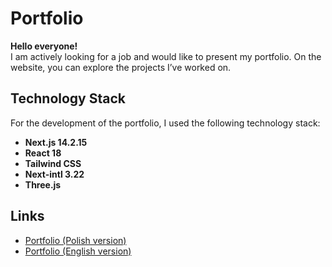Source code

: # Portfolio

**Hello everyone!**  
I am actively looking for a job and would like to present my portfolio. On the website, you can explore the projects I’ve worked on.

## Technology Stack
For the development of the portfolio, I used the following technology stack:
- **Next.js 14.2.15**
- **React 18**
- **Tailwind CSS**
- **Next-intl 3.22**
- **Three.js**

## Links
- [Portfolio (Polish version)](https://www.frontendpolska.pl/pl)  
- [Portfolio (English version)](https://www.frontendpolska.pl/en)
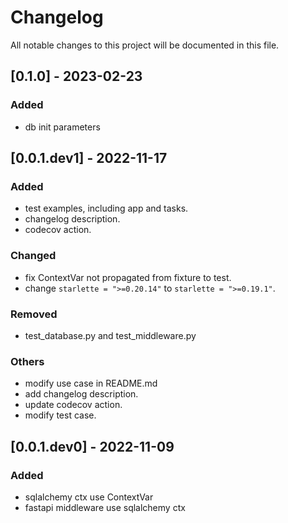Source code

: # Changelog

All notable changes to this project will be documented in this file.

## [0.1.0] - 2023-02-23

### Added

- db init parameters

## [0.0.1.dev1] - 2022-11-17

### Added

- test examples, including app and tasks.
- changelog description.
- codecov action.

### Changed

- fix ContextVar not propagated from fixture to test.
- change `starlette = ">=0.20.14"` to `starlette = ">=0.19.1"`.

### Removed

- test_database.py and test_middleware.py

### Others

- modify use case in README.md
- add changelog description.
- update codecov action.
- modify test case.

## [0.0.1.dev0] - 2022-11-09

### Added

- sqlalchemy ctx use ContextVar
- fastapi middleware use sqlalchemy ctx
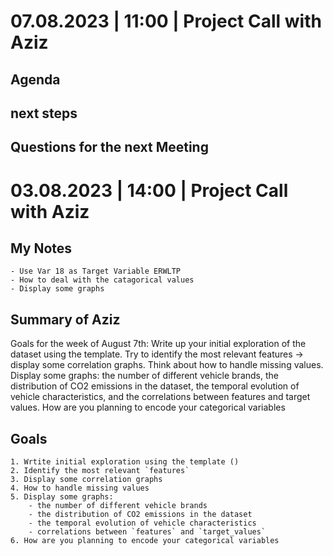 # 07.08.2023 | 11:00 | Project Call with Aziz

## Agenda

## next steps

## Questions for the next Meeting




# 03.08.2023 | 14:00 | Project Call with Aziz

## My Notes
    - Use Var 18 as Target Variable ERWLTP
    - How to deal with the catagorical values
    - Display some graphs 

## Summary of Aziz

Goals for the week of August 7th: Write up your initial exploration of the dataset using the template. Try to identify the most relevant features -> display some correlation graphs. Think about how to handle missing values. Display some graphs: the number of different vehicle brands, the distribution of CO2 emissions in the dataset, the temporal evolution of vehicle characteristics, and the correlations between features and target values. How are you planning to encode your categorical variables

## Goals

    1. Wrtite initial exploration using the template ()
    2. Identify the most relevant `features`
    3. Display some correlation graphs
    4. How to handle missing values
    5. Display some graphs:
        - the number of different vehicle brands
        - the distribution of CO2 emissions in the dataset
        - the temporal evolution of vehicle characteristics
        - correlations between `features` and `target_values`
    6. How are you planning to encode your categorical variables
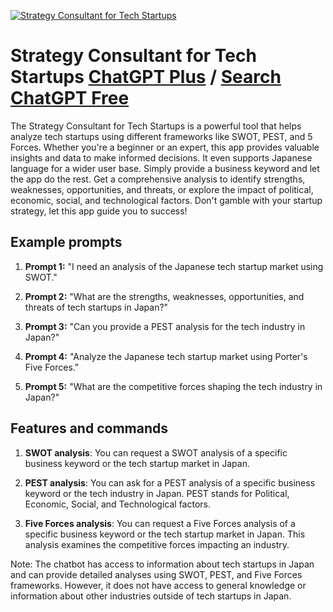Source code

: 
[![Strategy Consultant for Tech Startups](https://files.oaiusercontent.com/file-daitaTdriyTgdZLpQsbTAkpS?se=2123-10-19T11%3A54%3A17Z&sp=r&sv=2021-08-06&sr=b&rscc=max-age%3D31536000%2C%20immutable&rscd=attachment%3B%20filename%3De4ff362e-c04b-432d-bce4-a1450114fb15.png&sig=VSYjEKNqwdhtPY9BOVB90oASPgCPb%2B56768c6Wa0tkw%3D)](https://chat.openai.com/g/g-fdGbwO5Y8-strategy-consultant-for-tech-startups)

# Strategy Consultant for Tech Startups [ChatGPT Plus](https://chat.openai.com/g/g-fdGbwO5Y8-strategy-consultant-for-tech-startups) / [Search ChatGPT Free](https://gptcall.net/index.html#/?search=Strategy%20Consultant%20for%20Tech%20Startups)

The Strategy Consultant for Tech Startups is a powerful tool that helps analyze tech startups using different frameworks like SWOT, PEST, and 5 Forces. Whether you're a beginner or an expert, this app provides valuable insights and data to make informed decisions. It even supports Japanese language for a wider user base. Simply provide a business keyword and let the app do the rest. Get a comprehensive analysis to identify strengths, weaknesses, opportunities, and threats, or explore the impact of political, economic, social, and technological factors. Don't gamble with your startup strategy, let this app guide you to success!

## Example prompts

1. **Prompt 1:** "I need an analysis of the Japanese tech startup market using SWOT."

2. **Prompt 2:** "What are the strengths, weaknesses, opportunities, and threats of tech startups in Japan?"

3. **Prompt 3:** "Can you provide a PEST analysis for the tech industry in Japan?"

4. **Prompt 4:** "Analyze the Japanese tech startup market using Porter's Five Forces."

5. **Prompt 5:** "What are the competitive forces shaping the tech industry in Japan?"

## Features and commands

1. **SWOT analysis**: You can request a SWOT analysis of a specific business keyword or the tech startup market in Japan.

2. **PEST analysis**: You can ask for a PEST analysis of a specific business keyword or the tech industry in Japan. PEST stands for Political, Economic, Social, and Technological factors.

3. **Five Forces analysis**: You can request a Five Forces analysis of a specific business keyword or the tech startup market in Japan. This analysis examines the competitive forces impacting an industry.

Note: The chatbot has access to information about tech startups in Japan and can provide detailed analyses using SWOT, PEST, and Five Forces frameworks. However, it does not have access to general knowledge or information about other industries outside of tech startups in Japan.


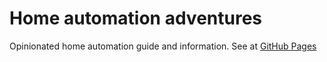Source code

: # Home automation adventures

Opinionated home automation guide and information. See at [GitHub Pages](https://ivancea.github.io/home-automation-adventures)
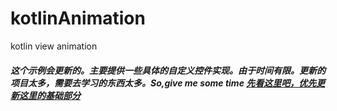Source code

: # kotlinAnimation
kotlin view animation
</br>
<h5>这个示例会更新的。主要提供一些具体的自定义控件实现。由于时间有限。更新的项目太多，需要去学习的东西太多。So,give me some time</5>
<a href= "https://github.com/jiezongnewstar/AndroidAnimationView">先看这里吧，优先更新这里的基础部分</>
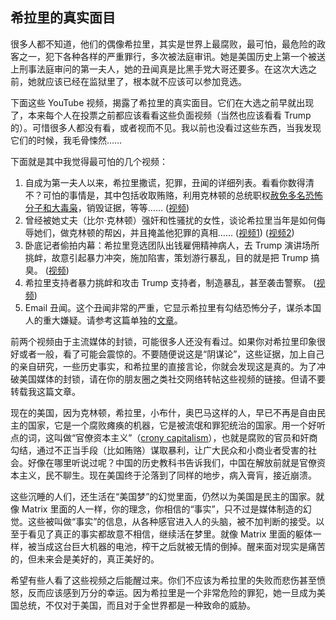 ## 希拉里的真实面目

很多人都不知道，他们的偶像希拉里，其实是世界上最腐败，最可怕，最危险的政客之一，犯下各种各样的严重罪行，多次被法庭审讯。她是美国历史上第一个被送上刑事法庭审问的第一夫人，她的丑闻真是比黑手党大哥还要多。在这次大选之前，她就应该已经在监狱里了，根本就不应该可以参加竞选。

下面这些 YouTube 视频，揭露了希拉里的真实面目。它们在大选之前早就出现了，本来每个人在投票之前都应该看看这些负面视频（当然也应该看看 Trump 的）。可惜很多人都没有看，或者视而不见。我以前也没看过这些东西，当我发现它们的时候，我毛骨悚然……

下面就是其中我觉得最可怕的几个视频：

1.  自成为第一夫人以来，希拉里撒谎，犯罪，丑闻的详细列表。看看你数得清不？可怕的事情是，其中包括收取贿赂，利用克林顿的总统职权[赦免多名恐怖分子和大毒枭](https://youtu.be/a-xjiXfJ58Q?t=1208)，销毁证据，等等…… ([视频](https://www.youtube.com/watch?v=a-xjiXfJ58Q))
2.  曾经被她丈夫（比尔·克林顿）强奸和性骚扰的女性，谈论希拉里当年是如何侮辱她们，做克林顿的帮凶，并且掩盖他犯罪的真相…… ([视频1](https://www.youtube.com/watch?v=NvoRcPXURwg)) ([视频2](https://www.youtube.com/watch?v=IuMcayh1etM))
3.  卧底记者偷拍内幕：希拉里竞选团队出钱雇佣精神病人，去 Trump 演讲场所挑衅，故意引起暴力冲突，施加陷害，策划游行暴乱，目的就是把 Trump 搞臭。 ([视频](https://www.youtube.com/watch?v=5IuJGHuIkzY))
4.  希拉里支持者暴力挑衅和攻击 Trump 支持者，制造暴乱，甚至袭击警察。 ([视频](https://www.youtube.com/watch?v=vY-ewgX4oIU))
5.  Email 丑闻。这个丑闻非常的严重，它显示希拉里有勾结恐怖分子，谋杀本国人的重大嫌疑。请参考这篇单独的[文章](http://www.yinwang.org/blog-cn/2016/11/20/hillary-emailgate)。

前两个视频由于主流媒体的封锁，可能很多人还没有看过。如果你对希拉里印象很好或者一般，看了可能会震惊的。不要随便说这是“阴谋论”，这些证据，加上自己的亲自研究，一些历史事实，和希拉里的直接言论，你就会发现这是真的。为了冲破美国媒体的封锁，请在你的朋友圈之类社交网络转帖这些视频的链接。但请不要转载我这篇文章。

现在的美国，因为克林顿，希拉里，小布什，奥巴马这样的人，早已不再是自由民主的国家，它是一个腐败瘫痪的机器，它是被流氓和罪犯统治的国家。用一个好听点的词，这叫做“官僚资本主义”（[crony capitalism](https://en.wikipedia.org/wiki/Crony_capitalism)），也就是腐败的官员和奸商勾结，通过不正当手段（比如贿赂）谋取暴利，让广大民众和小商业者受害的社会。好像在哪里听说过呢？中国的历史教科书告诉我们，中国在解放前就是官僚资本主义，民不聊生。现在美国终于沦落到了同样的地步，病入膏肓，接近崩溃。

这些沉睡的人们，还生活在“美国梦”的幻觉里面，仍然以为美国是民主的国家。就像 Matrix 里面的人一样，你的理念，你相信的“事实”，只不过是媒体制造的幻觉。这些被叫做“事实”的信息，从各种感官进入人的头脑，被不加判断的接受。以至于看见了真正的事实都故意不相信，继续活在梦里。就像 Matrix 里面的躯体一样，被当成这台巨大机器的电池，榨干之后就被无情的倒掉。醒来面对现实是痛苦的，但未来会是美好的，真正美好的。

希望有些人看了这些视频之后能醒过来。你们不应该为希拉里的失败而悲伤甚至愤怒，反而应该感到万分的幸运。因为希拉里是一个非常危险的罪犯，她一旦成为美国总统，不仅对于美国，而且对于全世界都是一种致命的威胁。
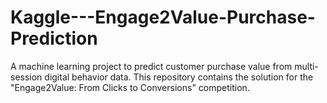 # Kaggle---Engage2Value-Purchase-Prediction
A machine learning project to predict customer purchase value from multi-session digital behavior data. This repository contains the solution for the "Engage2Value: From Clicks to Conversions" competition.
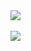 <img src="..\App.Bootcamp.TNT\csapimssage00.png">
<br>
<br>
<img src="..\App.Bootcamp.TNT\csconsole00.png">
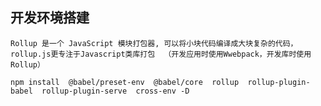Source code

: ## 开发环境搭建

`
    Rollup 是一个 JavaScript 模块打包器,
    可以将小块代码编译成大块复杂的代码， 
    rollup.js更专注于Javascript类库打包 
    （开发应用时使用Wwebpack，开发库时使用Rollup）
`

`
    npm install 
    @babel/preset-env 
    @babel/core 
    rollup 
    rollup-plugin-babel 
    rollup-plugin-serve 
    cross-env -D
`


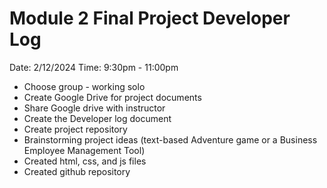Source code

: # Module 2 Final Project Developer Log

Date: 2/12/2024
Time: 9:30pm - 11:00pm
 - Choose group - working solo
 - Create Google Drive for project documents
 - Share Google drive with instructor
 - Create the Developer log document
 - Create project repository
 - Brainstorming project ideas (text-based Adventure game or a Business Employee Management Tool)
 - Created html, css, and js files
 - Created github repository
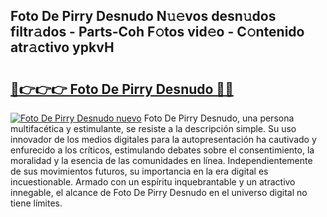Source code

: ## Foto De Pirry Desnudo N𝚞𝚎vos desn𝚞dos filtr𝚊dos - Parts-Coh F𝚘tos vid𝚎o - C𝚘ntenido atr𝚊ctivo ypkvH

# <h2><a href="http://mb6cp20.tromn.icu/?c=Foto+De+Pirry+Desnudo">🔗👉👉👉 Foto De Pirry Desnudo 🔗🔗</a></h2>

[![Foto De Pirry Desnudo nuevo](https://i.imgur.com/pEAQMta.gif)](http://mb6cp20.tromn.icu/?c=Foto+De+Pirry+Desnudo)
Foto De Pirry Desnudo, una persona multifacética y estimulante, se resiste a la descripción simple. Su uso innovador de los medios digitales para la autopresentación ha cautivado y enfurecido a los críticos, estimulando debates sobre el consentimiento, la moralidad y la esencia de las comunidades en línea. Independientemente de sus movimientos futuros, su importancia en la era digital es incuestionable. Armado con un espíritu inquebrantable y un atractivo innegable, el alcance de Foto De Pirry Desnudo en el universo digital no tiene límites.
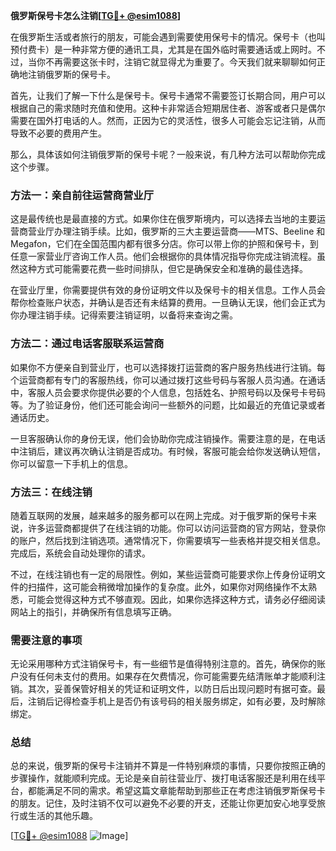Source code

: **俄罗斯保号卡怎么注销[[TG💪+ @esim1088](https://t.me/s/esim1088)]**

在俄罗斯生活或者旅行的朋友，可能会遇到需要使用保号卡的情况。保号卡（也叫预付费卡）是一种非常方便的通讯工具，尤其是在国外临时需要通话或上网时。不过，当你不再需要这张卡时，注销它就显得尤为重要了。今天我们就来聊聊如何正确地注销俄罗斯的保号卡。

首先，让我们了解一下什么是保号卡。保号卡通常不需要签订长期合同，用户可以根据自己的需求随时充值和使用。这种卡非常适合短期居住者、游客或者只是偶尔需要在国外打电话的人。然而，正因为它的灵活性，很多人可能会忘记注销，从而导致不必要的费用产生。

那么，具体该如何注销俄罗斯的保号卡呢？一般来说，有几种方法可以帮助你完成这个步骤。

### 方法一：亲自前往运营商营业厅

这是最传统也是最直接的方式。如果你住在俄罗斯境内，可以选择去当地的主要运营商营业厅办理注销手续。比如，俄罗斯的三大主要运营商——MTS、Beeline 和 Megafon，它们在全国范围内都有很多分店。你可以带上你的护照和保号卡，到任意一家营业厅咨询工作人员。他们会根据你的具体情况指导你完成注销流程。虽然这种方式可能需要花费一些时间排队，但它是确保安全和准确的最佳选择。

在营业厅里，你需要提供有效的身份证明文件以及保号卡的相关信息。工作人员会帮你检查账户状态，并确认是否还有未结算的费用。一旦确认无误，他们会正式为你办理注销手续。记得索要注销证明，以备将来查询之需。

### 方法二：通过电话客服联系运营商

如果你不方便亲自到营业厅，也可以选择拨打运营商的客户服务热线进行注销。每个运营商都有专门的客服热线，你可以通过拨打这些号码与客服人员沟通。在通话中，客服人员会要求你提供必要的个人信息，包括姓名、护照号码以及保号卡号码等。为了验证身份，他们还可能会询问一些额外的问题，比如最近的充值记录或者通话历史。

一旦客服确认你的身份无误，他们会协助你完成注销操作。需要注意的是，在电话中注销后，建议再次确认注销是否成功。有时候，客服可能会给你发送确认短信，你可以留意一下手机上的信息。

### 方法三：在线注销

随着互联网的发展，越来越多的服务都可以在网上完成。对于俄罗斯的保号卡来说，许多运营商都提供了在线注销的功能。你可以访问运营商的官方网站，登录你的账户，然后找到注销选项。通常情况下，你需要填写一些表格并提交相关信息。完成后，系统会自动处理你的请求。

不过，在线注销也有一定的局限性。例如，某些运营商可能要求你上传身份证明文件的扫描件，这可能会稍微增加操作的复杂度。此外，如果你对网络操作不太熟悉，可能会觉得这种方式不够直观。因此，如果你选择这种方式，请务必仔细阅读网站上的指引，并确保所有信息填写正确。

### 需要注意的事项

无论采用哪种方式注销保号卡，有一些细节是值得特别注意的。首先，确保你的账户没有任何未支付的费用。如果存在欠费情况，你可能需要先结清账单才能顺利注销。其次，妥善保管好相关的凭证和证明文件，以防日后出现问题时有据可查。最后，注销后记得检查手机上是否仍有该号码的相关服务绑定，如有必要，及时解除绑定。

### 总结

总的来说，俄罗斯的保号卡注销并不算是一件特别麻烦的事情，只要你按照正确的步骤操作，就能顺利完成。无论是亲自前往营业厅、拨打电话客服还是利用在线平台，都能满足不同的需求。希望这篇文章能帮助到那些正在考虑注销俄罗斯保号卡的朋友。记住，及时注销不仅可以避免不必要的开支，还能让你更加安心地享受旅行或生活的其他乐趣。

[[TG💪+ @esim1088](https://t.me/s/esim1088) ![Image](https://i.postimg.cc/4NQfJmqS/Snipaste-2025-05-13-00-14-12.png)]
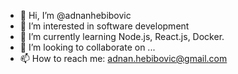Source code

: - 👋 Hi, I’m @adnanhebibovic
- 👀 I’m interested in software development
- 🌱 I’m currently learning Node.js, React.js, Docker.
- 💞️ I’m looking to collaborate on ...
- 📫 How to reach me: adnan.hebibovic@gmail.com

<!---
adnanhebibovic/adnanhebibovic is a ✨ special ✨ repository because its `README.md` (this file) appears on your GitHub profile.
You can click the Preview link to take a look at your changes.
--->
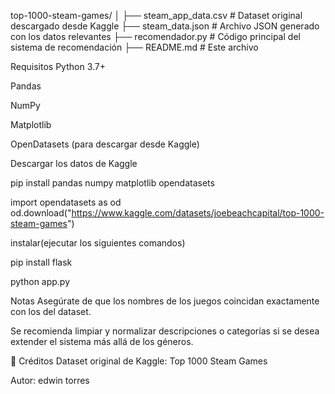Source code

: top-1000-steam-games/
│
├── steam_app_data.csv       # Dataset original descargado desde Kaggle
├── steam_data.json          # Archivo JSON generado con los datos relevantes
├── recomendador.py          # Código principal del sistema de recomendación
├── README.md                # Este archivo


Requisitos
Python 3.7+

Pandas

NumPy

Matplotlib

OpenDatasets (para descargar desde Kaggle)




Descargar los datos de Kaggle

pip install pandas numpy matplotlib opendatasets

import opendatasets as od
od.download("https://www.kaggle.com/datasets/joebeachcapital/top-1000-steam-games")

instalar(ejecutar los siguientes comandos)

pip install flask

python app.py


 Notas
Asegúrate de que los nombres de los juegos coincidan exactamente con los del dataset.

Se recomienda limpiar y normalizar descripciones o categorías si se desea extender el sistema más allá de los géneros.

📖 Créditos
Dataset original de Kaggle: Top 1000 Steam Games

Autor: edwin torres
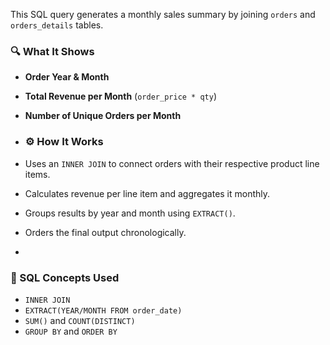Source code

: This SQL query generates a monthly sales summary by joining `orders` and `orders_details` tables.
### 🔍 What It Shows
- **Order Year & Month**
- **Total Revenue per Month** (`order_price * qty`)
- **Number of Unique Orders per Month**

- ### ⚙️ How It Works
- Uses an `INNER JOIN` to connect orders with their respective product line items.
- Calculates revenue per line item and aggregates it monthly.
- Groups results by year and month using `EXTRACT()`.
- Orders the final output chronologically.
- 
### 🧠 SQL Concepts Used
- `INNER JOIN`
- `EXTRACT(YEAR/MONTH FROM order_date)`
- `SUM()` and `COUNT(DISTINCT)`
- `GROUP BY` and `ORDER BY`
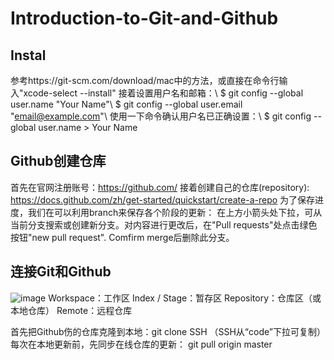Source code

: # Introduction-to-Git-and-Github
## Instal
参考https://git-scm.com/download/mac中的方法，或直接在命令行输入"xcode-select --install"
接着设置用户名和邮箱：\\
$ git config --global user.name "Your Name"\\
$ git config --global user.email "email@example.com"\\
使用一下命令确认用户名已正确设置：\\
$ git config --global user.name
\> Your Name
## Github创建仓库
首先在官网注册账号：https://github.com/
接着创建自己的仓库(repository): https://docs.github.com/zh/get-started/quickstart/create-a-repo
为了保存进度，我们在可以利用branch来保存各个阶段的更新：
在上方小箭头处下拉，可从当前分支搜索或创建新分支。对内容进行更改后，在"Pull requests"处点击绿色按钮"new pull request".
Comfirm merge后删除此分支。
## 连接Git和Github
![image](https://user-images.githubusercontent.com/121569054/209863485-3030079d-c5af-43e2-8b69-742a9f69280f.png)
Workspace：工作区
Index / Stage：暂存区
Repository：仓库区（或本地仓库）
Remote：远程仓库

首先把Github伤的仓库克隆到本地：git clone SSH
（SSH从“code”下拉可复制）
每次在本地更新前，先同步在线仓库的更新：
git pull origin master
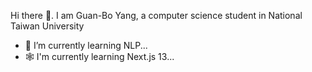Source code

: Hi there 👋. I am Guan-Bo Yang, a computer science student in National Taiwan University

- 🔬 I’m currently learning NLP...
- 🕸️ I'm currently learning Next.js 13...

<!-- ### My Status -->

<!-- [![Anurag's GitHub stats](https://github-readme-stats.vercel.app/api?username=guanboo-yang&show_icons=true)](https://github.com/anuraghazra/github-readme-stats) -->

<!-- [![Top Langs](https://github-readme-stats.vercel.app/api/top-langs/?username=guanboo-yang&layout=compact&show_icons=true&langs_count=5&hide=html,css)](https://github.com/anuraghazra/github-readme-stats) -->
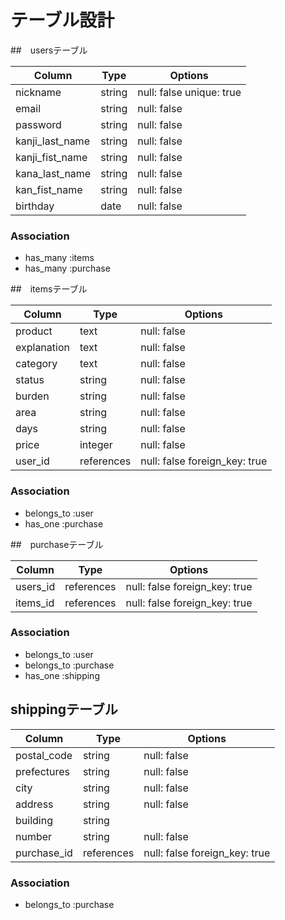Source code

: # テーブル設計

##　usersテーブル

| Column          | Type   | Options     |
| --------------- | ------ | ----------- |
| nickname        | string | null: false unique: true |
| email           | string | null: false              |
| password        | string | null: false              |
| kanji_last_name | string | null: false              |
| kanji_fist_name | string | null: false              |
| kana_last_name  | string | null: false              |
| kan_fist_name   | string | null: false              |
| birthday        | date   | null: false              |

### Association
- has_many :items
- has_many :purchase

##　itemsテーブル

| Column       | Type       | Options                       |
| ------------ | ---------- | ----------------------------- |
| product      | text       | null: false                   |
| explanation  | text       | null: false                   |
| category     | text       | null: false                   |
| status       | string     | null: false                   |
| burden       | string     | null: false                   |
| area         | string     | null: false                   |
| days         | string     | null: false                   |
| price        | integer    | null: false                   |
| user_id      | references | null: false foreign_key: true |

### Association
- belongs_to :user
- has_one :purchase

##　purchaseテーブル

| Column   | Type       | Options                       |
| -------- | ---------- | ----------------------------- |
| users_id | references | null: false foreign_key: true |
| items_id | references | null: false foreign_key: true |

### Association
- belongs_to :user 
- belongs_to :purchase
- has_one :shipping

## shippingテーブル

| Column        | Type       | Options                       |
| ------------- | ---------- | ----------------------------- |
| postal_code   | string     | null: false                   |
| prefectures   | string     | null: false                   |
| city          | string     | null: false                   |
| address       | string     | null: false                   |
| building      | string     |                               |
| number        | string     | null: false                   |
| purchase_id   | references | null: false foreign_key: true |

### Association
- belongs_to :purchase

※ ※ ※

Working through the records, copy each line in which the word "template" appears.

■ **Exercise answer**:
Goals for the week of August 7th: Write up your initial exploration of the dataset using the template. Try to identify the most relevant features -> display some correlation graphs. Think about how to handle missing values. Display some graphs: the number of different vehicle brands, the distribution of CO2 emissions in the dataset, the temporal evolution of vehicle characteristics, and the correlations between features and target values. How are you planning to encode your categorical variables
    1. Wrtite initial exploration using the template ()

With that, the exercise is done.